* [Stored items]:
- - -

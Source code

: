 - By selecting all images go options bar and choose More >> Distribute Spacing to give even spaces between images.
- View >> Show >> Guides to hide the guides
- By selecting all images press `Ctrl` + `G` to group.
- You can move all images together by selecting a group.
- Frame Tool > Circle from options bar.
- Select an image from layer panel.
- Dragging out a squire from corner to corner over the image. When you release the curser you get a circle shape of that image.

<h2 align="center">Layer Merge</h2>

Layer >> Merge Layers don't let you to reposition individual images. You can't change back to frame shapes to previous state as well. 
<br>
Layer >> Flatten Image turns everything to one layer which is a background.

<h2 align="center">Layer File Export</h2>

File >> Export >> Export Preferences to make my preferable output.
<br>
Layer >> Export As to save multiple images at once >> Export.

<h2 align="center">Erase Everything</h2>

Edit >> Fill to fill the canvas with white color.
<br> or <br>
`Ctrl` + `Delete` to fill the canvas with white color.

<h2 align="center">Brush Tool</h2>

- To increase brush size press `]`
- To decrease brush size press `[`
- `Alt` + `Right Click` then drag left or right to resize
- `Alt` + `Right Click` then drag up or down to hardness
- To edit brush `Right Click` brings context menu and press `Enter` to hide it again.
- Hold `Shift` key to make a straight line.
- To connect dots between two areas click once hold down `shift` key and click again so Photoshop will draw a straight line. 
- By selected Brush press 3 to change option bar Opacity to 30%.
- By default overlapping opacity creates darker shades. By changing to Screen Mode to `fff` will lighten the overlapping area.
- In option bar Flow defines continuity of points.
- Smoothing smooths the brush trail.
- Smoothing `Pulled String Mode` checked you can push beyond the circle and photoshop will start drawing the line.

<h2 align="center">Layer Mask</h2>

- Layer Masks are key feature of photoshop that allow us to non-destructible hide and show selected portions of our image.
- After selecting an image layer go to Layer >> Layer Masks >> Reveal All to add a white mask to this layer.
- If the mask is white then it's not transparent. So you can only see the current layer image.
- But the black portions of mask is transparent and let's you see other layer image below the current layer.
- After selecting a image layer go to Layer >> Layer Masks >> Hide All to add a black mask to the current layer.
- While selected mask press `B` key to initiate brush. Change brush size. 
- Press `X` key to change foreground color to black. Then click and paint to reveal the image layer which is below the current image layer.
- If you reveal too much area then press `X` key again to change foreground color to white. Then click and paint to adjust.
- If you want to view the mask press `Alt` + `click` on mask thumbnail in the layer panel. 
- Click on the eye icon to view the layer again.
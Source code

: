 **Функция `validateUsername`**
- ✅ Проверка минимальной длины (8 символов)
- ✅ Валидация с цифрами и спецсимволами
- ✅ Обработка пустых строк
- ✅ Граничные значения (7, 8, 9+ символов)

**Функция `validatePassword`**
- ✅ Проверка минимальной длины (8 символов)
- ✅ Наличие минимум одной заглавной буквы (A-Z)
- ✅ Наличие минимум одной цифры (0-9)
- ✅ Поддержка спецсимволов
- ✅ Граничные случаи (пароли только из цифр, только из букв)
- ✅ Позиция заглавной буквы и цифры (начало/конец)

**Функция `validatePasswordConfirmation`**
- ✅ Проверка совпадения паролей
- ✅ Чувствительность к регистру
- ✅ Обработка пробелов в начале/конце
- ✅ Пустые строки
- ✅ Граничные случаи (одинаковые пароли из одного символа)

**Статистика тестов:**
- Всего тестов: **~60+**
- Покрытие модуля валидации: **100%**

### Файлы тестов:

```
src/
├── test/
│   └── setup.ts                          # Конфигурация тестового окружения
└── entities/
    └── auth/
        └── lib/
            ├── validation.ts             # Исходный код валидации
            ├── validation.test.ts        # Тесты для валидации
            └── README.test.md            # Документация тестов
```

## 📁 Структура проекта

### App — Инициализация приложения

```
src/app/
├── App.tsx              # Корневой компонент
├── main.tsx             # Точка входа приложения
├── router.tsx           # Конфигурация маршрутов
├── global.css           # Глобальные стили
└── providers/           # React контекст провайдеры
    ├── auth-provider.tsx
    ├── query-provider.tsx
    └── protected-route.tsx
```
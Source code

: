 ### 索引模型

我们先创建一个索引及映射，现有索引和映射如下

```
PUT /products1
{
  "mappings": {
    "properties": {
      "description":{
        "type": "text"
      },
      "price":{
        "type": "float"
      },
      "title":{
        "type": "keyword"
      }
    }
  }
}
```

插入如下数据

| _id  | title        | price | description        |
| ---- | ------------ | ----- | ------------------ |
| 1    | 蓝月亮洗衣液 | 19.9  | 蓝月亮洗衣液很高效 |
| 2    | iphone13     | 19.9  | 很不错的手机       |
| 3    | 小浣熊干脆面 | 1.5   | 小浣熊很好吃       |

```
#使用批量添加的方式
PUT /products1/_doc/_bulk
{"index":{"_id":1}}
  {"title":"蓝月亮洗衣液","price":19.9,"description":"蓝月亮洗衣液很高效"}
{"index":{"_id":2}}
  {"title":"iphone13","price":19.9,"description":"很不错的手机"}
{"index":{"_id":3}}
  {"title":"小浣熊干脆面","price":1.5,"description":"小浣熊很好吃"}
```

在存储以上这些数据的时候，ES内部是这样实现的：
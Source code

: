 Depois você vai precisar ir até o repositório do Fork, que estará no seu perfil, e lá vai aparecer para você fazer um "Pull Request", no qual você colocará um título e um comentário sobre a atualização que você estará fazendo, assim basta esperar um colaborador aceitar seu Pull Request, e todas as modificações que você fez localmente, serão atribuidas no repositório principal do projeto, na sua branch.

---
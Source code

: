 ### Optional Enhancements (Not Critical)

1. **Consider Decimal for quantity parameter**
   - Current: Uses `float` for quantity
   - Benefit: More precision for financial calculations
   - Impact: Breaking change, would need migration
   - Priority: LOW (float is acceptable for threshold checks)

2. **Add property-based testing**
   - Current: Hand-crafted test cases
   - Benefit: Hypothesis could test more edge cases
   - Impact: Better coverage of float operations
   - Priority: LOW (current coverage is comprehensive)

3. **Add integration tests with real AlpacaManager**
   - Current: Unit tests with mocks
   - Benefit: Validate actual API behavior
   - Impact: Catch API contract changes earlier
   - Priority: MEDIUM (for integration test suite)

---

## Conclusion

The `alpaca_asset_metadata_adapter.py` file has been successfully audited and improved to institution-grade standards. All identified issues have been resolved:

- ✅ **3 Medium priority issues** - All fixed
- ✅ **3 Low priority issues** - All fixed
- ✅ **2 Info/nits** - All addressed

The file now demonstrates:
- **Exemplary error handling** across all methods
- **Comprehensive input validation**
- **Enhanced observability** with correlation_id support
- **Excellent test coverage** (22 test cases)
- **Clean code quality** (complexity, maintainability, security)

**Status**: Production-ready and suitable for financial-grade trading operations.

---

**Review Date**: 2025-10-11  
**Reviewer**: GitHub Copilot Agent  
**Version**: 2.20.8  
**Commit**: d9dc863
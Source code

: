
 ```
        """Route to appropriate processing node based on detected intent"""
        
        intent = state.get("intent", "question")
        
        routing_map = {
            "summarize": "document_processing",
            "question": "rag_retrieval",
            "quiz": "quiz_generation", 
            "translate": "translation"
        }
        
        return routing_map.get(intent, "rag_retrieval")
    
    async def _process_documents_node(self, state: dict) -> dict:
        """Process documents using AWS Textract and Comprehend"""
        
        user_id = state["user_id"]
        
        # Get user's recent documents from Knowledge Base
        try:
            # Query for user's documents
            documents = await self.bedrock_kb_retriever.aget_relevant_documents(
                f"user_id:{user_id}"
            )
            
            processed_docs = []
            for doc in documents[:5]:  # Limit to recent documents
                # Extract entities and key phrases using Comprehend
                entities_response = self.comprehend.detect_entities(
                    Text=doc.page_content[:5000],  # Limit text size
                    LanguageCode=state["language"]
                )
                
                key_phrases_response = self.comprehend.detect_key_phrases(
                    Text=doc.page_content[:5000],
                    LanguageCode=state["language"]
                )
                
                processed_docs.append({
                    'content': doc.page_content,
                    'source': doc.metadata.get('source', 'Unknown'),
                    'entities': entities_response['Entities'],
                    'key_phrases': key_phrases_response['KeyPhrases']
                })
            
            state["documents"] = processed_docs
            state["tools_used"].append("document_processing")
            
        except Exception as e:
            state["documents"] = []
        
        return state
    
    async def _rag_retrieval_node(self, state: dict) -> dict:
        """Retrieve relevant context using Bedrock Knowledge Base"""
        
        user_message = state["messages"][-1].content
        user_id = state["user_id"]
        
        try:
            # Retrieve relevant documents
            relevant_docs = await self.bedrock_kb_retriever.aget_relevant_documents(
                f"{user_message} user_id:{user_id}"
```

- - -

* [Work order]: Each line of the records, from the opening one through the line holding "Edit >> Fill", should be restated word for word, with nothing else in the answer.

* [Solution to this task]:
Source code

: - By selecting all images go options bar and choose More >> Distribute Spacing to give even spaces between images.
- View >> Show >> Guides to hide the guides
- By selecting all images press `Ctrl` + `G` to group.
- You can move all images together by selecting a group.
- Frame Tool > Circle from options bar.
- Select an image from layer panel.
- Dragging out a squire from corner to corner over the image. When you release the curser you get a circle shape of that image.

<h2 align="center">Layer Merge</h2>

Layer >> Merge Layers don't let you to reposition individual images. You can't change back to frame shapes to previous state as well. 
<br>
Layer >> Flatten Image turns everything to one layer which is a background.

<h2 align="center">Layer File Export</h2>

File >> Export >> Export Preferences to make my preferable output.
<br>
Layer >> Export As to save multiple images at once >> Export.

<h2 align="center">Erase Everything</h2>

Edit >> Fill to fill the canvas with white color.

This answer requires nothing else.